In this insight, we look at what ‘data gravity’ is, what challenges it creates, and some ways in which businesses can tackle data gravity challenges.
What Is Data Gravity?
Working with (larger) datasets means the need to collect, store and manage the data and move it around to different applications. The data then accumulates (builds mass), attracts services and applications which need to be close to the data to improve the latency and throughput, and leverage high bandwidth. As more data collects and grows at a specific location / a central data store (on-premises or co-located), the process accelerates, to the point where it’s difficult or impossible to move data and applications anywhere else. This affects workflows, creates higher costs, and results in lower system performance, and management overheads.
The term for this cumbersome, dragging effect of a central store data of costly, difficult to manage data on a business was, therefore, first dubbed ‘data gravity’ by IT researcher Dave McCrory in 2010.
Can Occur In The Cloud Too – Artificial Data Gravity
So-called ‘artificial’ data gravity can also occur when attractive forces are created through indirect or outside influence, such as costs, throttling, specialisation, legislation, or usage.
– With cloud storage, although the cloud allows fast scalability, large and growing datasets stored there also attract analytics and applications, and more cloud storage egress fees (charged when applications write data out to the network or repatriate data back to the on-premises environment).
– Usage, e.g. Dropbox charging each individual user for use of Shared Data (Artificial Usage), so each person pays for the data consuming their storage, but Dropbox only stores and directs authorised users to a single copy.
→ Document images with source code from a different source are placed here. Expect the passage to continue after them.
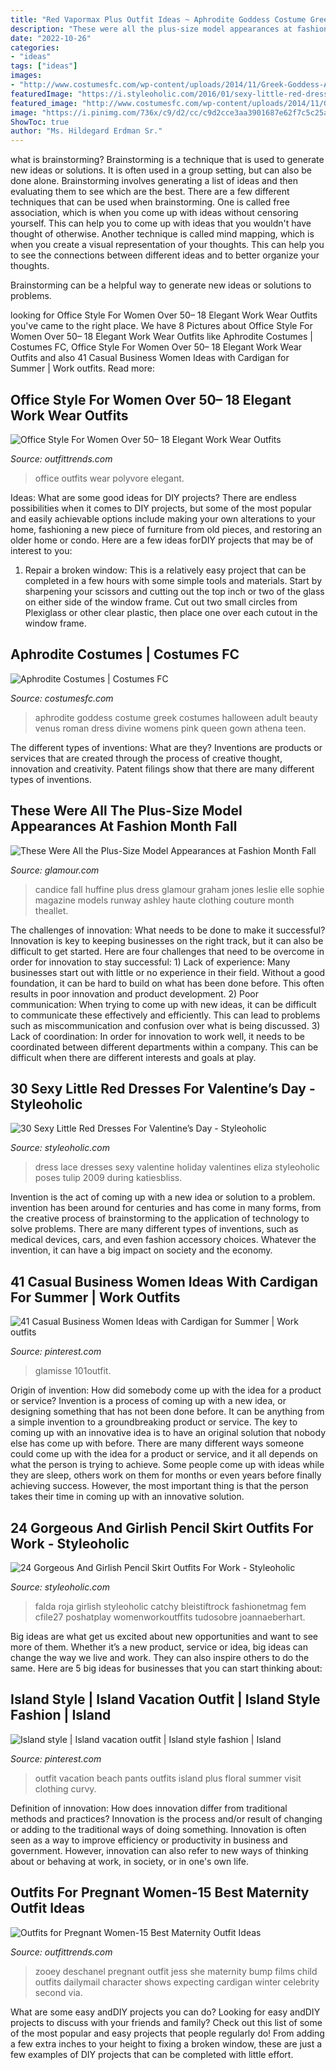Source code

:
 ```yaml
---
title: "Red Vapormax Plus Outfit Ideas ~ Aphrodite Goddess Costume Greek Costumes Halloween Adult Beauty Venus Roman Dress Divine Womens Pink Queen Gown Athena Teen"
description: "These were all the plus-size model appearances at fashion month fall"
date: "2022-10-26"
categories:
- "ideas"
tags: ["ideas"]
images:
- "http://www.costumesfc.com/wp-content/uploads/2014/11/Greek-Goddess-Aphrodite-Costume.jpg"
featuredImage: "https://i.styleoholic.com/2016/01/sexy-little-red-dresses-for-valentines-day-29.jpg"
featured_image: "http://www.costumesfc.com/wp-content/uploads/2014/11/Greek-Goddess-Aphrodite-Costume.jpg"
image: "https://i.pinimg.com/736x/c9/d2/cc/c9d2cce3aa3901687e62f7c5c25a71f4.jpg"
ShowToc: true
author: "Ms. Hildegard Erdman Sr."
---
```



what is brainstorming?
Brainstorming is a technique that is used to generate new ideas or solutions. It is often used in a group setting, but can also be done alone. Brainstorming involves generating a list of ideas and then evaluating them to see which are the best.
There are a few different techniques that can be used when brainstorming. One is called free association, which is when you come up with ideas without censoring yourself. This can help you to come up with ideas that you wouldn't have thought of otherwise. Another technique is called mind mapping, which is when you create a visual representation of your thoughts. This can help you to see the connections between different ideas and to better organize your thoughts.

Brainstorming can be a helpful way to generate new ideas or solutions to problems.

	

		
looking for Office Style For Women Over 50– 18 Elegant Work Wear Outfits you've came to the right place. We have 8 Pictures about Office Style For Women Over 50– 18 Elegant Work Wear Outfits like Aphrodite Costumes | Costumes FC, Office Style For Women Over 50– 18 Elegant Work Wear Outfits and also 41 Casual Business Women Ideas with Cardigan for Summer | Work outfits. Read more:
		
    
## Office Style For Women Over 50– 18 Elegant Work Wear Outfits

<img loading=lazy src="https://www.outfittrends.com/wp-content/uploads/2017/03/polyvore.jpg" onerror="this.onerror=null;this.src='https://tse2.mm.bing.net/th?id=OIP.3VXJBa3g8vv9IdatZC_LIgHaMo&amp;pid=15.1';" alt="Office Style For Women Over 50– 18 Elegant Work Wear Outfits">

_Source: outfittrends.com_

>office outfits wear polyvore elegant. 

	

Ideas: What are some good ideas for DIY projects?
There are endless possibilities when it comes to DIY projects, but some of the most popular and easily achievable options include making your own alterations to your home, fashioning a new piece of furniture from old pieces, and restoring an older home or condo. Here are a few ideas forDIY projects that may be of interest to you: 
1. Repair a broken window: This is a relatively easy project that can be completed in a few hours with some simple tools and materials. Start by sharpening your scissors and cutting out the top inch or two of the glass on either side of the window frame. Cut out two small circles from Plexiglass or other clear plastic, then place one over each cutout in the window frame.

    
## Aphrodite Costumes | Costumes FC

<img loading=lazy src="http://www.costumesfc.com/wp-content/uploads/2014/11/Greek-Goddess-Aphrodite-Costume.jpg" onerror="this.onerror=null;this.src='https://tse3.mm.bing.net/th?id=OIP.NRtXOam9H1r9EnCr24vA1gHaKl&amp;pid=15.1';" alt="Aphrodite Costumes | Costumes FC">

_Source: costumesfc.com_

>aphrodite goddess costume greek costumes halloween adult beauty venus roman dress divine womens pink queen gown athena teen. 

	

The different types of inventions: What are they?
Inventions are products or services that are created through the process of creative thought, innovation and creativity. Patent filings show that there are many different types of inventions.

    
## These Were All The Plus-Size Model Appearances At Fashion Month Fall

<img loading=lazy src="http://media.glamour.com/photos/5704327a1671810c378b7961/master/pass/fashion-2016-03-candice-runway-main.jpg" onerror="this.onerror=null;this.src='https://tse4.mm.bing.net/th?id=OIP.1xw3eF6PgKJtbkztX0nUvQHaLH&amp;pid=15.1';" alt="These Were All the Plus-Size Model Appearances at Fashion Month Fall">

_Source: glamour.com_

>candice fall huffine plus dress glamour graham jones leslie elle sophie magazine models runway ashley haute clothing couture month theallet. 

	

The challenges of innovation: What needs to be done to make it successful?
Innovation is key to keeping businesses on the right track, but it can also be difficult to get started. Here are four challenges that need to be overcome in order for innovation to stay successful: 1) Lack of experience: Many businesses start out with little or no experience in their field. Without a good foundation, it can be hard to build on what has been done before. This often results in poor innovation and product development. 2) Poor communication: When trying to come up with new ideas, it can be difficult to communicate these effectively and efficiently. This can lead to problems such as miscommunication and confusion over what is being discussed. 3) Lack of coordination: In order for innovation to work well, it needs to be coordinated between different departments within a company. This can be difficult when there are different interests and goals at play.

    
## 30 Sexy Little Red Dresses For Valentine’s Day - Styleoholic

<img loading=lazy src="https://i.styleoholic.com/2016/01/sexy-little-red-dresses-for-valentines-day-29.jpg" onerror="this.onerror=null;this.src='https://tse2.mm.bing.net/th?id=OIP.m7tegZQ6nx71LEbCitWYXgHaLL&amp;pid=15.1';" alt="30 Sexy Little Red Dresses For Valentine’s Day - Styleoholic">

_Source: styleoholic.com_

>dress lace dresses sexy valentine holiday valentines eliza styleoholic poses tulip 2009 during katiesbliss. 

	

Invention is the act of coming up with a new idea or solution to a problem. invention has been around for centuries and has come in many forms, from the creative process of brainstorming to the application of technology to solve problems. There are many different types of inventions, such as medical devices, cars, and even fashion accessory choices. Whatever the invention, it can have a big impact on society and the economy.

    
## 41 Casual Business Women Ideas With Cardigan For Summer | Work Outfits

<img loading=lazy src="https://i.pinimg.com/736x/c9/d2/cc/c9d2cce3aa3901687e62f7c5c25a71f4.jpg" onerror="this.onerror=null;this.src='https://tse2.mm.bing.net/th?id=OIP.8opebWPUacAy7QRFVvEu_wHaJ3&amp;pid=15.1';" alt="41 Casual Business Women Ideas with Cardigan for Summer | Work outfits">

_Source: pinterest.com_

>glamisse 101outfit. 

	

Origin of invention: How did somebody come up with the idea for a product or service?
Invention is a process of coming up with a new idea, or designing something that has not been done before. It can be anything from a simple invention to a groundbreaking product or service. The key to coming up with an innovative idea is to have an original solution that nobody else has come up with before. There are many different ways someone could come up with the idea for a product or service, and it all depends on what the person is trying to achieve. Some people come up with ideas while they are sleep, others work on them for months or even years before finally achieving success. However, the most important thing is that the person takes their time in coming up with an innovative solution.

    
## 24 Gorgeous And Girlish Pencil Skirt Outfits For Work - Styleoholic

<img loading=lazy src="https://i.styleoholic.com/gorgeous-and-girlish-pencil-skirt-outfits-for-work-18.jpg" onerror="this.onerror=null;this.src='https://tse1.mm.bing.net/th?id=OIP.HDw6RKeULBkAESN_Avns5AAAAA&amp;pid=15.1';" alt="24 Gorgeous And Girlish Pencil Skirt Outfits For Work - Styleoholic">

_Source: styleoholic.com_

>falda roja girlish styleoholic catchy bleistiftrock fashionetmag fem cfile27 poshatplay womenworkoutffits tudosobre joannaeberhart. 

	

Big ideas are what get us excited about new opportunities and want to see more of them. Whether it’s a new product, service or idea, big ideas can change the way we live and work. They can also inspire others to do the same. Here are 5 big ideas for businesses that you can start thinking about: 

    
## Island Style | Island Vacation Outfit | Island Style Fashion | Island

<img loading=lazy src="https://i.pinimg.com/736x/fc/53/6d/fc536de316d703fbbbac49f576ea38dc.jpg" onerror="this.onerror=null;this.src='https://tse4.mm.bing.net/th?id=OIP.DBc4BJUsydmgmLZc-WQx_AHaLG&amp;pid=15.1';" alt="Island style | Island vacation outfit | Island style fashion | Island">

_Source: pinterest.com_

>outfit vacation beach pants outfits island plus floral summer visit clothing curvy. 

	

Definition of innovation: How does innovation differ from traditional methods and practices?
Innovation is the process and/or result of changing or adding to the traditional ways of doing something. Innovation is often seen as a way to improve efficiency or productivity in business and government. However, innovation can also refer to new ways of thinking about or behaving at work, in society, or in one's own life.

    
## Outfits For Pregnant Women-15 Best Maternity Outfit Ideas

<img loading=lazy src="http://www.outfittrends.com/wp-content/uploads/2014/09/celebrity-style-winter-outfit-for-pregnant-women.jpg" onerror="this.onerror=null;this.src='https://tse2.mm.bing.net/th?id=OIP.kwpYgtOO6pYqESavHB4dgAHaKy&amp;pid=15.1';" alt="Outfits for Pregnant Women-15 Best Maternity Outfit Ideas">

_Source: outfittrends.com_

>zooey deschanel pregnant outfit jess she maternity bump films child outfits dailymail character shows expecting cardigan winter celebrity second via. 

	

What are some easy andDIY projects you can do?
Looking for easy andDIY projects to discuss with your friends and family? Check out this list of some of the most popular and easy projects that people regularly do! From adding a few extra inches to your height to fixing a broken window, these are just a few examples of DIY projects that can be completed with little effort.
In essence, therefore, artificial data gravity is a product of cloud services’ financial models, not technology.
Tackling The Data Gravity Challenges
Ways in which businesses and organisations can try to tackle data gravity challenges include:
– Separating data storage, by utilising event-driven architectures.
– Investing in new storage solutions, e.g. solid-state storage or tiering, and storage management tools.
– Using hyperconverged systems, i.e. consolidating resources and reducing costs by combining computing, storage, networking, and management in one unified system. This, however, can have scalability challenges.
– Using cloud-based solutions. This can require the use of Cloud Architects (cloud management specialists), using Cloud-native applications such as Amazon QuickSight, or using cloud gateways and cloud-native technologies (container-based environments) e.g., object storage.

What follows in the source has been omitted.